Would you write out every record that follows exactly, with the pictures left out?

EXERCISE DATA.
---------------
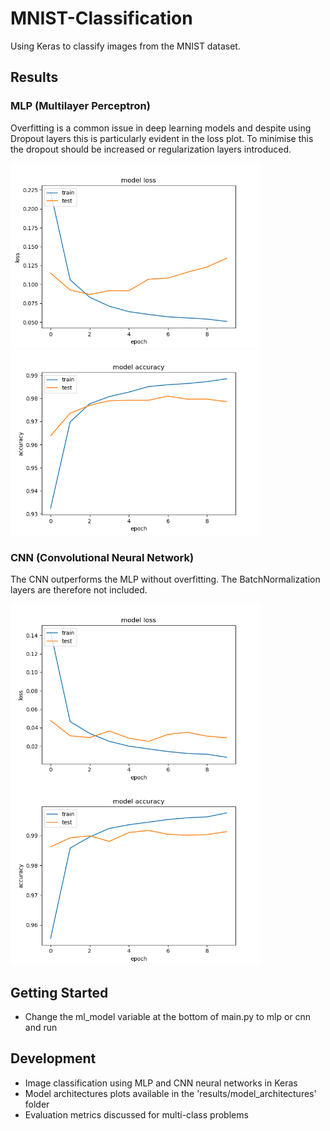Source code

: # MNIST-Classification
Using Keras to classify images from the MNIST dataset.

## Results
### MLP (Multilayer Perceptron)
Overfitting is a common issue in deep learning models and despite using Dropout layers this is particularly evident in the loss plot. 
To minimise this the dropout should be increased or regularization layers introduced.

<p float="left">
    <img src="results/model_evaluation/mlp_loss.png" alt="mlp_loss" width="400"/> 
    <img src="results/model_evaluation/mlp_accuracy.png" alt="mlp_accuracy" width="400"/> 
</p>

### CNN (Convolutional Neural Network)
The CNN outperforms the MLP without overfitting. The BatchNormalization layers are therefore not included.
<p float="left">
    <img src="results/model_evaluation/cnn_loss.png" alt="cnn_loss" width="400"/> 
    <img src="results/model_evaluation/cnn_accuracy.png" alt="cnn_accuracy" width="400"/> 
</p>

## Getting Started
- Change the ml_model variable at the bottom of main.py to mlp or cnn and run

## Development
- Image classification using MLP and CNN neural networks in Keras
- Model architectures plots available in the 'results/model_architectures' folder
- Evaluation metrics discussed for multi-class problems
---------------
TASK SOLUTION.
Source code

: # MNIST-Classification
Using Keras to classify images from the MNIST dataset.

## Results
### MLP (Multilayer Perceptron)
Overfitting is a common issue in deep learning models and despite using Dropout layers this is particularly evident in the loss plot. 
To minimise this the dropout should be increased or regularization layers introduced.

<p float="left">
    <img src="results/model_evaluation/mlp_loss.png" alt="mlp_loss" width="400"/> 
    <img src="results/model_evaluation/mlp_accuracy.png" alt="mlp_accuracy" width="400"/> 
</p>

### CNN (Convolutional Neural Network)
The CNN outperforms the MLP without overfitting. The BatchNormalization layers are therefore not included.
<p float="left">
    <img src="results/model_evaluation/cnn_loss.png" alt="cnn_loss" width="400"/> 
    <img src="results/model_evaluation/cnn_accuracy.png" alt="cnn_accuracy" width="400"/> 
</p>

## Getting Started
- Change the ml_model variable at the bottom of main.py to mlp or cnn and run

## Development
- Image classification using MLP and CNN neural networks in Keras
- Model architectures plots available in the 'results/model_architectures' folder
- Evaluation metrics discussed for multi-class problems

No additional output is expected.